Extract from the entries below, exactly as given, only the lines from the line containing "### 6.1 Design Goals" to the line containing "- **No central", both lines included.
┌─ Extracted records
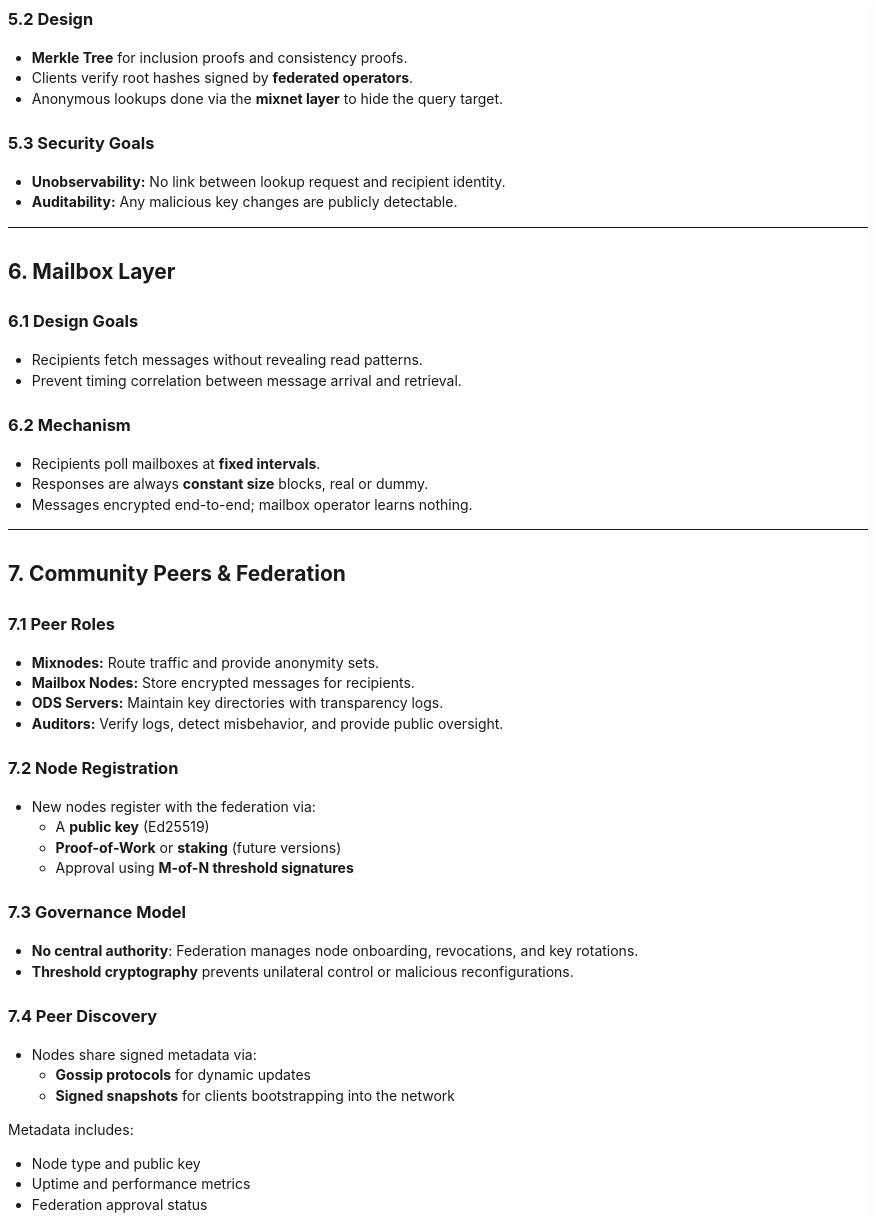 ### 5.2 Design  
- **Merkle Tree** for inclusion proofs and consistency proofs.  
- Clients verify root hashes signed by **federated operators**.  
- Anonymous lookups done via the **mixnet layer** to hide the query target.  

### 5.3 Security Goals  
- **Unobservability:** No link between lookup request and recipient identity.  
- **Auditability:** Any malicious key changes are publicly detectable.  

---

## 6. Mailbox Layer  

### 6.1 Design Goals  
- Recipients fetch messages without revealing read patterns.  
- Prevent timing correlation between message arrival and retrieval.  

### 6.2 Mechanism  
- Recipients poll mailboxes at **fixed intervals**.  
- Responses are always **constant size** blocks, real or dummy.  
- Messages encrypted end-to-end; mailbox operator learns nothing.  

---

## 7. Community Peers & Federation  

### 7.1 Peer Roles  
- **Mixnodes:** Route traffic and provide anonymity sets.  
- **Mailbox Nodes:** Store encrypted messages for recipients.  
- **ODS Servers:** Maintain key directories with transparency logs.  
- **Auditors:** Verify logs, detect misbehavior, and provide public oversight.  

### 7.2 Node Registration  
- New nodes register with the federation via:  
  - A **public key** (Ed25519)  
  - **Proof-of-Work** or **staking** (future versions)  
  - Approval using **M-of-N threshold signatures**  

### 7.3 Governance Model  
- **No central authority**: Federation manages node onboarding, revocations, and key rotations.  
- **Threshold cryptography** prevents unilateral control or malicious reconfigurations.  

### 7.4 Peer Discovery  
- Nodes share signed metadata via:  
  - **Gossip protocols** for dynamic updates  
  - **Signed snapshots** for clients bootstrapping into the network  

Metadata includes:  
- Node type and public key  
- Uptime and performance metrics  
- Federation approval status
└─
┌─ Extracted records
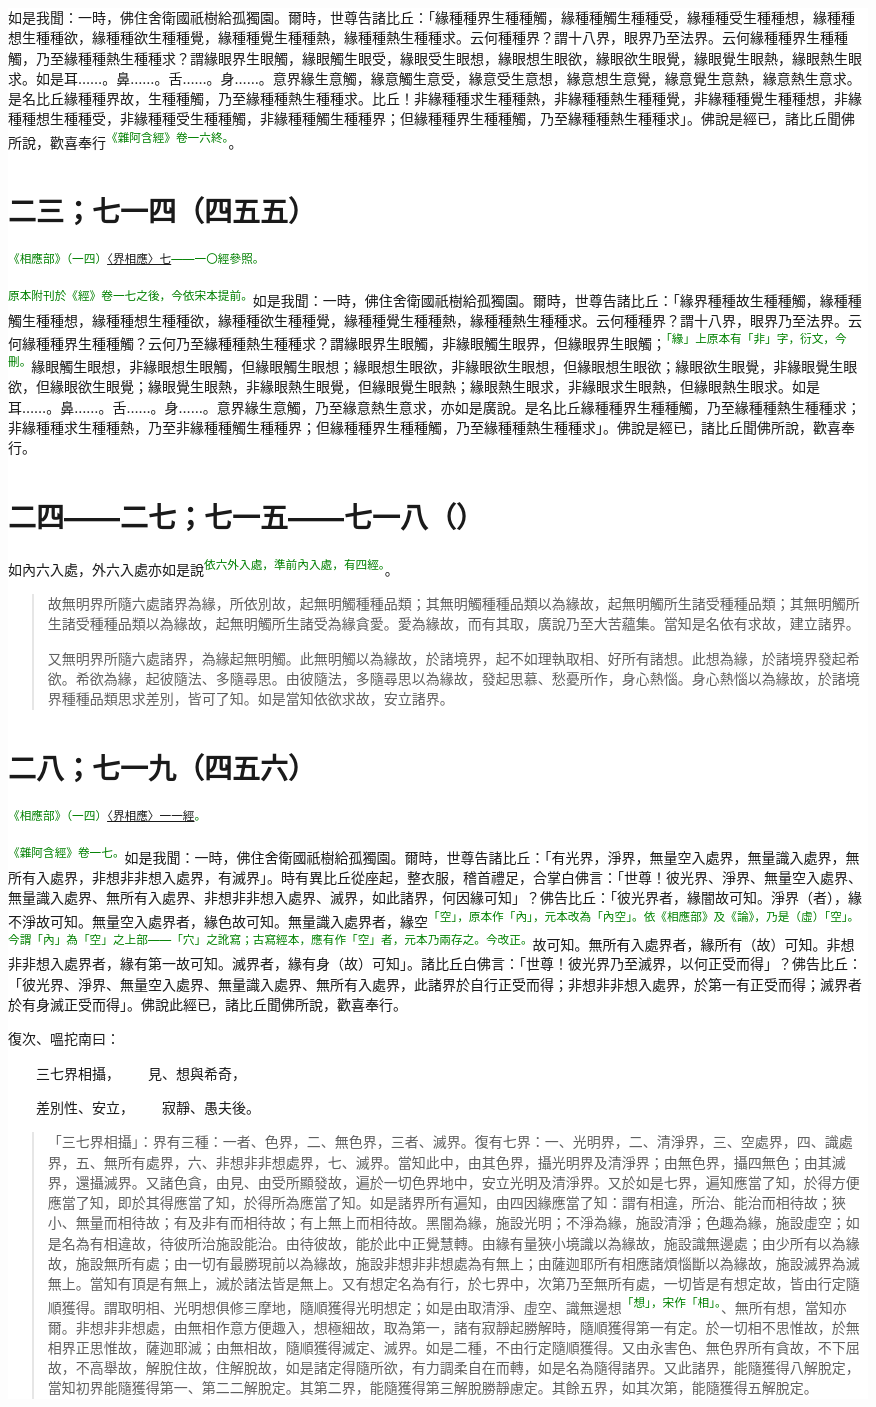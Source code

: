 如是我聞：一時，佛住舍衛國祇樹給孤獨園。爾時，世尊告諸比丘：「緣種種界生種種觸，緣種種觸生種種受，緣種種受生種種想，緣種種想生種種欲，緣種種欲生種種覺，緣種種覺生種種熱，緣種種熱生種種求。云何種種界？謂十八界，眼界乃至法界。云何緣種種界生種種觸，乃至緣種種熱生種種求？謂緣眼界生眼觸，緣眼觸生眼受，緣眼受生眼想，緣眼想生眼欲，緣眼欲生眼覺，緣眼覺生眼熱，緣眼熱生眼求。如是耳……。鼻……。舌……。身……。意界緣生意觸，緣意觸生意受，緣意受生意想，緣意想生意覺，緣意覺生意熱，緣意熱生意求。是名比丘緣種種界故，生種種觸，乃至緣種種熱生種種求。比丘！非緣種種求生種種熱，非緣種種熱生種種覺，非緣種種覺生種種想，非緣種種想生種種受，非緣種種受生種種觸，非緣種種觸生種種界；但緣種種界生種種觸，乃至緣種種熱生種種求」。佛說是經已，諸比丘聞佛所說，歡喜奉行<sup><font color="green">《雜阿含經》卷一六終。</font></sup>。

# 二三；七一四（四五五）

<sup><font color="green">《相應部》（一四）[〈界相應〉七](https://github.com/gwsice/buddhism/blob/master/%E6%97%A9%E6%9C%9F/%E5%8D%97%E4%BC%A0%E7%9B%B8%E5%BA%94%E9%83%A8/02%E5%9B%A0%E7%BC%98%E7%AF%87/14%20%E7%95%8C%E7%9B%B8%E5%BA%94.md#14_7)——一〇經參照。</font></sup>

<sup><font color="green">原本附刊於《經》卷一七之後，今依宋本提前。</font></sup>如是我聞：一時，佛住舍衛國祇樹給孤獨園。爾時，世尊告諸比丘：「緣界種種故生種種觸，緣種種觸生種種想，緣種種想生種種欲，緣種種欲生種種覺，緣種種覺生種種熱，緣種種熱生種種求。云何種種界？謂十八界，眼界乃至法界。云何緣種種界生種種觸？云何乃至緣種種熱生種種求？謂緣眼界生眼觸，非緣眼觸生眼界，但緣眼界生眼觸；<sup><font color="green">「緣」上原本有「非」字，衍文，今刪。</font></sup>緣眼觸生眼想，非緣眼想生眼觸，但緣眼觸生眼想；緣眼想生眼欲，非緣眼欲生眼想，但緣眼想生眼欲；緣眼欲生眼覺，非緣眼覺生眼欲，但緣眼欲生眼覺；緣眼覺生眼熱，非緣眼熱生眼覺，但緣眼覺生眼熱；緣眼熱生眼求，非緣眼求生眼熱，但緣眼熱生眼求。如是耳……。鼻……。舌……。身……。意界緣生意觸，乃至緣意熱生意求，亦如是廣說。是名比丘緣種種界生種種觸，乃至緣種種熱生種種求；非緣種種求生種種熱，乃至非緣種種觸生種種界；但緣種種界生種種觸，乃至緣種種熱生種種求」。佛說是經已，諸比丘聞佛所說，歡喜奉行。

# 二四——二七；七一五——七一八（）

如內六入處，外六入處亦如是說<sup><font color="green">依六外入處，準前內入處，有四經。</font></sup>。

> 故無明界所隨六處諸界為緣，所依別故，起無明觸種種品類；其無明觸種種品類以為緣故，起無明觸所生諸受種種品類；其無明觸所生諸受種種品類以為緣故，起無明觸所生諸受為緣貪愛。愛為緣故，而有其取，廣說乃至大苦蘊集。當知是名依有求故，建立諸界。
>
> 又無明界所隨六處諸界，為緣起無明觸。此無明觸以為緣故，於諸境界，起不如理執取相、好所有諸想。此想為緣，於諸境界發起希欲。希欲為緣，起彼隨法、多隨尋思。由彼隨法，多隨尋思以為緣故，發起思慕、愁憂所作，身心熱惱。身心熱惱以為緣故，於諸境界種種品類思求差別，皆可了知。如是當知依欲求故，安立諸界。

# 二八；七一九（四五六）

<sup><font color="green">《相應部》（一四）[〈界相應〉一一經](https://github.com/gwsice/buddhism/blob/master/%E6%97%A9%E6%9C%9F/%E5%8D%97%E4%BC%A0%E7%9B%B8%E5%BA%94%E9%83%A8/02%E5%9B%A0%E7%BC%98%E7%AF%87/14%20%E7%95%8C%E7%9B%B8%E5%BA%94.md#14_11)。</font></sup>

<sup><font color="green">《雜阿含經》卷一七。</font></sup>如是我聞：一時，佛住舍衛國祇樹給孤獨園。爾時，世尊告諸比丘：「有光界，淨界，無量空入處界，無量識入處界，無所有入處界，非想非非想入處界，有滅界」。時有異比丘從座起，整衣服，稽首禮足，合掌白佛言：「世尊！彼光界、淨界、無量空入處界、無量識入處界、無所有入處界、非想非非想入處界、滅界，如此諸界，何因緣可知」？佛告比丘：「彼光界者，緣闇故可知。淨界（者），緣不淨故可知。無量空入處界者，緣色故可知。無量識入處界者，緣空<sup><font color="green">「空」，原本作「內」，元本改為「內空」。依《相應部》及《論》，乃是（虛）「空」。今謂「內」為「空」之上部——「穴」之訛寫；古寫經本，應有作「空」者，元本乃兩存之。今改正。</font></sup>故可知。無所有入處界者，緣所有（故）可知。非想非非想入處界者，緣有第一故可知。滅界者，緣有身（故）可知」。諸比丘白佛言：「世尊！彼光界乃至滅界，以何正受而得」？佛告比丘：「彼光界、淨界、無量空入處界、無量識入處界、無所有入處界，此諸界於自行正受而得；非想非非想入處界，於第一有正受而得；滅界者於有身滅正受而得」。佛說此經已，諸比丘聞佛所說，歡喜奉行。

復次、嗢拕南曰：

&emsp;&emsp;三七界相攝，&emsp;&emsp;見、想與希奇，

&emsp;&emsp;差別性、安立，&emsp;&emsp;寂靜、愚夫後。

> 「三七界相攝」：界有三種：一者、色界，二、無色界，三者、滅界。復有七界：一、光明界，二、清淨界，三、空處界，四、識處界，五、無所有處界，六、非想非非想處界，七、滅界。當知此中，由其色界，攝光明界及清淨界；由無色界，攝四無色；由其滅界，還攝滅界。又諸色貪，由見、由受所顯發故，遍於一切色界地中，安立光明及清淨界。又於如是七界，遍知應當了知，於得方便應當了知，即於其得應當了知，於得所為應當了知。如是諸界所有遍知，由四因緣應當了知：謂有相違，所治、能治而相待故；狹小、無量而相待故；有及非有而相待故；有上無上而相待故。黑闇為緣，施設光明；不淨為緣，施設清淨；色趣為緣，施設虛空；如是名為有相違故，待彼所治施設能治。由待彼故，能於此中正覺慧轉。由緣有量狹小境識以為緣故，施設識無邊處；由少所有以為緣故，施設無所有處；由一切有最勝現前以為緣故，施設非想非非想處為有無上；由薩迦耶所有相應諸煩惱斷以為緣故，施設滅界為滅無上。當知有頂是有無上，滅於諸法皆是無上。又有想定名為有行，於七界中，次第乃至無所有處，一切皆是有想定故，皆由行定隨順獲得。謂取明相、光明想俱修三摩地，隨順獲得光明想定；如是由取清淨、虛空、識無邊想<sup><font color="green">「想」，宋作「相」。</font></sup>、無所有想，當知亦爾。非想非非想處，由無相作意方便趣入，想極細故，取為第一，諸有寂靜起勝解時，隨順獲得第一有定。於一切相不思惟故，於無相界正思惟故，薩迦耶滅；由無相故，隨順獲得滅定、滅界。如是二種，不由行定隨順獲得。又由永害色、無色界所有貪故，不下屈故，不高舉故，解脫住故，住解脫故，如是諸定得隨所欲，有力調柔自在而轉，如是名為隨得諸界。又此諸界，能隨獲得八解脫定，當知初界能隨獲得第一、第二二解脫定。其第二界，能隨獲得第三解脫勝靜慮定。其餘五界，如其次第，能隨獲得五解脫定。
└─
* Written response:
### 6.1 Design Goals  
- Recipients fetch messages without revealing read patterns.  
- Prevent timing correlation between message arrival and retrieval.  

### 6.2 Mechanism  
- Recipients poll mailboxes at **fixed intervals**.  
- Responses are always **constant size** blocks, real or dummy.  
- Messages encrypted end-to-end; mailbox operator learns nothing.  

---

## 7. Community Peers & Federation  

### 7.1 Peer Roles  
- **Mixnodes:** Route traffic and provide anonymity sets.  
- **Mailbox Nodes:** Store encrypted messages for recipients.  
- **ODS Servers:** Maintain key directories with transparency logs.  
- **Auditors:** Verify logs, detect misbehavior, and provide public oversight.  

### 7.2 Node Registration  
- New nodes register with the federation via:  
  - A **public key** (Ed25519)  
  - **Proof-of-Work** or **staking** (future versions)  
  - Approval using **M-of-N threshold signatures**  

### 7.3 Governance Model  
- **No central authority**: Federation manages node onboarding, revocations, and key rotations.  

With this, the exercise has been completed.